Desesperado pedido de una mamá que lucha por salvar la vida de su hijo

Desesperado pedido de una mamá que lucha por salvar la vida de su hijo

Natalia Ossio (39) es mamá de Renzo (13) y necesitan viajar en avión de manera urgente al Hospital Garrahan. Su hijo padece de una grave enfermedad que lo tiene postrado. Recientemente fue operado en San Juan pero la intervención fue infructuosa. "Necesitamos ir a Buenos Aires ya", dice la mamá.

Zulema Usach

Zulema Usach

Desde su nacimiento, hace trece años, Renzo Nuñez no ha hecho más que luchar cada segundo por vivir. Ni bien llegó a este mundo, las salas de urgencias, los médicos, las operaciones y los tratamientos marcaron un día a día que sin el amor de su mamá, Natalia Ossio (39), no hubiese sido posible. Es que desde el primer diagnóstico al último que ella escuchó por parte de los especialistas, cada obstáculo fue superado siempre la con intención puesta en brindar a su hijo una mejor calidad de vida. “En el Hospital Garrahan lo conocen a mi nene, ya que su caso es uno de los que más han abordado los médicos y ya muchas veces le han salvado la vida”, dice Natalia que vive junto a su gran guerrero, sus otros dos hijos y su esposo en un módulo de la localidad de Pocito, en San Juan, allí donde las necesidades se multiplican entre historias de pobreza.

Hoy, la mujer ha acudido a los medios de comunicación para hacer visible la urgencia de su pedido: necesita viajar lo antes posible al hospital pediátrico más importante del país para que Renzo pueda ser operado de sus piernas. “Necesito que alguien me ayude a costear el pago del pasaje en avión y la estadía para ir y pedir de urgencia que vean a mi hijo”, dice Natalia. Su testimonio es más bien un ruego: cada hora que pasa en las actuales condiciones, es una oportunidad menos para que su hijo tenga posibilidades de evitar mayores sufrimientos y riesgo de vida.
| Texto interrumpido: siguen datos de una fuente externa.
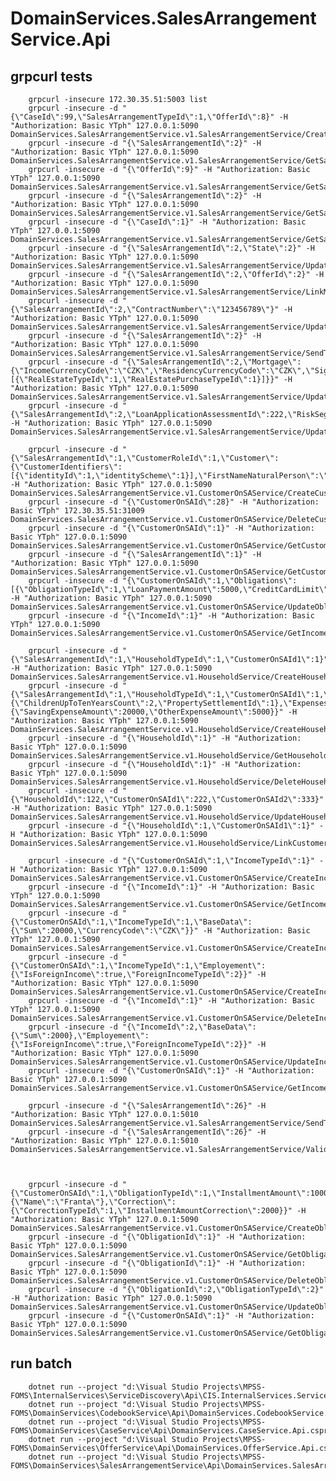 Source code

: ﻿# DomainServices.SalesArrangementService.Api

## grpcurl tests
        grpcurl -insecure 172.30.35.51:5003 list
        grpcurl -insecure -d "{\"CaseId\":99,\"SalesArrangementTypeId\":1,\"OfferId\":8}" -H "Authorization: Basic YTph" 127.0.0.1:5090 DomainServices.SalesArrangementService.v1.SalesArrangementService/CreateSalesArrangement
        grpcurl -insecure -d "{\"SalesArrangementId\":2}" -H "Authorization: Basic YTph" 127.0.0.1:5090 DomainServices.SalesArrangementService.v1.SalesArrangementService/GetSalesArrangement
        grpcurl -insecure -d "{\"OfferId\":9}" -H "Authorization: Basic YTph" 127.0.0.1:5090 DomainServices.SalesArrangementService.v1.SalesArrangementService/GetSalesArrangementByOfferId
        grpcurl -insecure -d "{\"SalesArrangementId\":2}" -H "Authorization: Basic YTph" 127.0.0.1:5090 DomainServices.SalesArrangementService.v1.SalesArrangementService/GetSalesArrangementData
        grpcurl -insecure -d "{\"CaseId\":1}" -H "Authorization: Basic YTph" 127.0.0.1:5090 DomainServices.SalesArrangementService.v1.SalesArrangementService/GetSalesArrangementsByCaseId
        grpcurl -insecure -d "{\"SalesArrangementId\":2,\"State\":2}" -H "Authorization: Basic YTph" 127.0.0.1:5090 DomainServices.SalesArrangementService.v1.SalesArrangementService/UpdateSalesArrangementState
        grpcurl -insecure -d "{\"SalesArrangementId\":2,\"OfferId\":2}" -H "Authorization: Basic YTph" 127.0.0.1:5090 DomainServices.SalesArrangementService.v1.SalesArrangementService/LinkModelationToSalesArrangement
        grpcurl -insecure -d "{\"SalesArrangementId\":2,\"ContractNumber\":\"123456789\"}" -H "Authorization: Basic YTph" 127.0.0.1:5090 DomainServices.SalesArrangementService.v1.SalesArrangementService/UpdateSalesArrangement
        grpcurl -insecure -d "{\"SalesArrangementId\":2}" -H "Authorization: Basic YTph" 127.0.0.1:5090 DomainServices.SalesArrangementService.v1.SalesArrangementService/SendToCmp
        grpcurl -insecure -d "{\"SalesArrangementId\":2,\"Mortgage\":{\"IncomeCurrencyCode\":\"CZK\",\"ResidencyCurrencyCode\":\"CZK\",\"SignatureTypeId\":1,\"LoanRealEstates\":[{\"RealEstateTypeId\":1,\"RealEstatePurchaseTypeId\":1}]}}" -H "Authorization: Basic YTph" 127.0.0.1:5090 DomainServices.SalesArrangementService.v1.SalesArrangementService/UpdateSalesArrangementParameters
        grpcurl -insecure -d "{\"SalesArrangementId\":2,\"LoanApplicationAssessmentId\":222,\"RiskSegment\":\"xxxxx\"}" -H "Authorization: Basic YTph" 127.0.0.1:5090 DomainServices.SalesArrangementService.v1.SalesArrangementService/UpdateLoanAssessmentParameters

        grpcurl -insecure -d "{\"SalesArrangementId\":1,\"CustomerRoleId\":1,\"Customer\":{\"CustomerIdentifiers\":[{\"identityId\":1,\"identityScheme\":1}],\"FirstNameNaturalPerson\":\"John\",\"Name\":\"Doe\"}}" -H "Authorization: Basic YTph" 127.0.0.1:5090 DomainServices.SalesArrangementService.v1.CustomerOnSAService/CreateCustomer
        grpcurl -insecure -d "{\"CustomerOnSAId\":28}" -H "Authorization: Basic YTph" 172.30.35.51:31009 DomainServices.SalesArrangementService.v1.CustomerOnSAService/DeleteCustomer
        grpcurl -insecure -d "{\"CustomerOnSAId\":1}" -H "Authorization: Basic YTph" 127.0.0.1:5090 DomainServices.SalesArrangementService.v1.CustomerOnSAService/GetCustomer
        grpcurl -insecure -d "{\"SalesArrangementId\":1}" -H "Authorization: Basic YTph" 127.0.0.1:5090 DomainServices.SalesArrangementService.v1.CustomerOnSAService/GetCustomerList
        grpcurl -insecure -d "{\"CustomerOnSAId\":1,\"Obligations\":[{\"ObligationTypeId\":1,\"LoanPaymentAmount\":5000,\"CreditCardLimit\":6000}]}" -H "Authorization: Basic YTph" 127.0.0.1:5090 DomainServices.SalesArrangementService.v1.CustomerOnSAService/UpdateObligations
        grpcurl -insecure -d "{\"IncomeId\":1}" -H "Authorization: Basic YTph" 127.0.0.1:5090 DomainServices.SalesArrangementService.v1.CustomerOnSAService/GetIncome
		
		grpcurl -insecure -d "{\"SalesArrangementId\":1,\"HouseholdTypeId\":1,\"CustomerOnSAId1\":1}" -H "Authorization: Basic YTph" 127.0.0.1:5090 DomainServices.SalesArrangementService.v1.HouseholdService/CreateHousehold
        grpcurl -insecure -d "{\"SalesArrangementId\":1,\"HouseholdTypeId\":1,\"CustomerOnSAId1\":1,\"Data\":{\"ChildrenUpToTenYearsCount\":2,\"PropertySettlementId\":1},\"Expenses\":{\"SavingExpenseAmount\":20000,\"OtherExpenseAmount\":5000}}" -H "Authorization: Basic YTph" 127.0.0.1:5090 DomainServices.SalesArrangementService.v1.HouseholdService/CreateHousehold
        grpcurl -insecure -d "{\"HouseholdId\":1}" -H "Authorization: Basic YTph" 127.0.0.1:5090 DomainServices.SalesArrangementService.v1.HouseholdService/GetHousehold
        grpcurl -insecure -d "{\"HouseholdId\":1}" -H "Authorization: Basic YTph" 127.0.0.1:5090 DomainServices.SalesArrangementService.v1.HouseholdService/DeleteHousehold
        grpcurl -insecure -d "{\"HouseholdId\":122,\"CustomerOnSAId1\":222,\"CustomerOnSAId2\":333}" -H "Authorization: Basic YTph" 127.0.0.1:5090 DomainServices.SalesArrangementService.v1.HouseholdService/UpdateHousehold
        grpcurl -insecure -d "{\"HouseholdId\":1,\"CustomerOnSAId1\":1}" -H "Authorization: Basic YTph" 127.0.0.1:5090 DomainServices.SalesArrangementService.v1.HouseholdService/LinkCustomerOnSAToHousehold

        grpcurl -insecure -d "{\"CustomerOnSAId\":1,\"IncomeTypeId\":1}" -H "Authorization: Basic YTph" 127.0.0.1:5090 DomainServices.SalesArrangementService.v1.CustomerOnSAService/CreateIncome
        grpcurl -insecure -d "{\"IncomeId\":1}" -H "Authorization: Basic YTph" 127.0.0.1:5090 DomainServices.SalesArrangementService.v1.CustomerOnSAService/GetIncome
        grpcurl -insecure -d "{\"CustomerOnSAId\":1,\"IncomeTypeId\":1,\"BaseData\":{\"Sum\":20000,\"CurrencyCode\":\"CZK\"}}" -H "Authorization: Basic YTph" 127.0.0.1:5090 DomainServices.SalesArrangementService.v1.CustomerOnSAService/CreateIncome
        grpcurl -insecure -d "{\"CustomerOnSAId\":1,\"IncomeTypeId\":1,\"Employement\":{\"IsForeignIncome\":true,\"ForeignIncomeTypeId\":2}}" -H "Authorization: Basic YTph" 127.0.0.1:5090 DomainServices.SalesArrangementService.v1.CustomerOnSAService/CreateIncome
        grpcurl -insecure -d "{\"IncomeId\":1}" -H "Authorization: Basic YTph" 127.0.0.1:5090 DomainServices.SalesArrangementService.v1.CustomerOnSAService/DeleteIncome
        grpcurl -insecure -d "{\"IncomeId\":2,\"BaseData\":{\"Sum\":2000},\"Employement\":{\"IsForeignIncome\":true,\"ForeignIncomeTypeId\":2}}" -H "Authorization: Basic YTph" 127.0.0.1:5090 DomainServices.SalesArrangementService.v1.CustomerOnSAService/UpdateIncome
        grpcurl -insecure -d "{\"CustomerOnSAId\":1}" -H "Authorization: Basic YTph" 127.0.0.1:5090 DomainServices.SalesArrangementService.v1.CustomerOnSAService/GetIncomeList
                
        grpcurl -insecure -d "{\"SalesArrangementId\":26}" -H "Authorization: Basic YTph" 127.0.0.1:5010 DomainServices.SalesArrangementService.v1.SalesArrangementService/SendToCmp
        grpcurl -insecure -d "{\"SalesArrangementId\":26}" -H "Authorization: Basic YTph" 127.0.0.1:5010 DomainServices.SalesArrangementService.v1.SalesArrangementService/ValidateSalesArrangement



        grpcurl -insecure -d "{\"CustomerOnSAId\":1,\"ObligationTypeId\":1,\"InstallmentAmount\":1000,\"CreditCardLimit\":550,\"Creditor\":{\"Name\":\"Franta\"},\"Correction\":{\"CorrectionTypeId\":1,\"InstallmentAmountCorrection\":2000}}" -H "Authorization: Basic YTph" 127.0.0.1:5090 DomainServices.SalesArrangementService.v1.CustomerOnSAService/CreateObligation
        grpcurl -insecure -d "{\"ObligationId\":1}" -H "Authorization: Basic YTph" 127.0.0.1:5090 DomainServices.SalesArrangementService.v1.CustomerOnSAService/GetObligation
        grpcurl -insecure -d "{\"ObligationId\":1}" -H "Authorization: Basic YTph" 127.0.0.1:5090 DomainServices.SalesArrangementService.v1.CustomerOnSAService/DeleteObligation
        grpcurl -insecure -d "{\"ObligationId\":2,\"ObligationTypeId\":2}" -H "Authorization: Basic YTph" 127.0.0.1:5090 DomainServices.SalesArrangementService.v1.CustomerOnSAService/UpdateObligation
        grpcurl -insecure -d "{\"CustomerOnSAId\":1}" -H "Authorization: Basic YTph" 127.0.0.1:5090 DomainServices.SalesArrangementService.v1.CustomerOnSAService/GetObligationList

## run batch
        dotnet run --project "d:\Visual Studio Projects\MPSS-FOMS\InternalServices\ServiceDiscovery\Api\CIS.InternalServices.ServiceDiscovery.Api.csproj"
        dotnet run --project "d:\Visual Studio Projects\MPSS-FOMS\DomainServices\CodebookService\Api\DomainServices.CodebookService.Api.csproj"
        dotnet run --project "d:\Visual Studio Projects\MPSS-FOMS\DomainServices\CaseService\Api\DomainServices.CaseService.Api.csproj"
        dotnet run --project "d:\Visual Studio Projects\MPSS-FOMS\DomainServices\OfferService\Api\DomainServices.OfferService.Api.csproj"
        dotnet run --project "d:\Visual Studio Projects\MPSS-FOMS\DomainServices\SalesArrangementService\Api\DomainServices.SalesArrangementService.Api.csproj"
Su voz tono de voz al compartir su historia del otro lado del teléfono, da cuenta de la fuerza con que la mujer a afrontado cada episodio en la vida de su amado hijo. Natalia conoce al pie de la letra todas y cada una de las dificultades que tiene Renzo y describe paso a paso el motivo por el cual decidió hacer su caso público.

Renzo nació con hidrocefalia y mielomeningocele, una enfermedad que le afectó la médula y le dejó paralizados sus miembros inferiores. “A mi hijo lo operaron en el Garrahan por primera vez a muy poco de haber nacido. Ahí los médicos le salvaron la vida, le operaron el mielo y le instalaron una válvula en el cerebro para controlar la hidrocefalia”, recuerda Natalia y menciona fechas precisas: el 20 de octubre de 2008 fue la primera intervención.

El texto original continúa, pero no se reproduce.